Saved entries
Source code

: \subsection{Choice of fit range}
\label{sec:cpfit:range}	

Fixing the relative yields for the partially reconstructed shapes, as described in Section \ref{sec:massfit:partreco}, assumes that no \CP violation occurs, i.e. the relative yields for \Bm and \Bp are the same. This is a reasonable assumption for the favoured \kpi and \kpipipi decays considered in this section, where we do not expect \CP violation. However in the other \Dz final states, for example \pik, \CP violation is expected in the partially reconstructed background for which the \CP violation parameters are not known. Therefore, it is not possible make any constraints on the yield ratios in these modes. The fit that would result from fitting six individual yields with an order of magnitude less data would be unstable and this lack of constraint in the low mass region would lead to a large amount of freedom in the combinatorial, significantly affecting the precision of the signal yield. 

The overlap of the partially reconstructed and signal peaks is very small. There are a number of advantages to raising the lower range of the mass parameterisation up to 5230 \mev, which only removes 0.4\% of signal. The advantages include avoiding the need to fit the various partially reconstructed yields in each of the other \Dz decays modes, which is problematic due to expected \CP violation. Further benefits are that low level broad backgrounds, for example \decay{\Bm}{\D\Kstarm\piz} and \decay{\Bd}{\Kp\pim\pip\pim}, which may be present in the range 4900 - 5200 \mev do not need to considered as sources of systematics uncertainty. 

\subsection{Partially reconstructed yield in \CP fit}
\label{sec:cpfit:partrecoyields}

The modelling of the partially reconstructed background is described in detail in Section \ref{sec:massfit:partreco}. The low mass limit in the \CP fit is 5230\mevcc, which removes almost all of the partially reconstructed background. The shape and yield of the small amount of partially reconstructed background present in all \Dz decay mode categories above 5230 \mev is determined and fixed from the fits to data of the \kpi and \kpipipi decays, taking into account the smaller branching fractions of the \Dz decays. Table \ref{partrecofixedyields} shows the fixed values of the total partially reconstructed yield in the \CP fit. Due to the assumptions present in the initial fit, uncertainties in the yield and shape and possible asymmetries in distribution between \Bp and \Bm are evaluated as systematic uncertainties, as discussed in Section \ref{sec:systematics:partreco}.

▶ _WHAT YOU NEED TO DO_
Output every entry word for word.

▶ _RESPONSE AREA_
Source code

: \subsection{Choice of fit range}
\label{sec:cpfit:range}	

Fixing the relative yields for the partially reconstructed shapes, as described in Section \ref{sec:massfit:partreco}, assumes that no \CP violation occurs, i.e. the relative yields for \Bm and \Bp are the same. This is a reasonable assumption for the favoured \kpi and \kpipipi decays considered in this section, where we do not expect \CP violation. However in the other \Dz final states, for example \pik, \CP violation is expected in the partially reconstructed background for which the \CP violation parameters are not known. Therefore, it is not possible make any constraints on the yield ratios in these modes. The fit that would result from fitting six individual yields with an order of magnitude less data would be unstable and this lack of constraint in the low mass region would lead to a large amount of freedom in the combinatorial, significantly affecting the precision of the signal yield. 

The overlap of the partially reconstructed and signal peaks is very small. There are a number of advantages to raising the lower range of the mass parameterisation up to 5230 \mev, which only removes 0.4\% of signal. The advantages include avoiding the need to fit the various partially reconstructed yields in each of the other \Dz decays modes, which is problematic due to expected \CP violation. Further benefits are that low level broad backgrounds, for example \decay{\Bm}{\D\Kstarm\piz} and \decay{\Bd}{\Kp\pim\pip\pim}, which may be present in the range 4900 - 5200 \mev do not need to considered as sources of systematics uncertainty. 

\subsection{Partially reconstructed yield in \CP fit}
\label{sec:cpfit:partrecoyields}

The modelling of the partially reconstructed background is described in detail in Section \ref{sec:massfit:partreco}. The low mass limit in the \CP fit is 5230\mevcc, which removes almost all of the partially reconstructed background. The shape and yield of the small amount of partially reconstructed background present in all \Dz decay mode categories above 5230 \mev is determined and fixed from the fits to data of the \kpi and \kpipipi decays, taking into account the smaller branching fractions of the \Dz decays. Table \ref{partrecofixedyields} shows the fixed values of the total partially reconstructed yield in the \CP fit. Due to the assumptions present in the initial fit, uncertainties in the yield and shape and possible asymmetries in distribution between \Bp and \Bm are evaluated as systematic uncertainties, as discussed in Section \ref{sec:systematics:partreco}.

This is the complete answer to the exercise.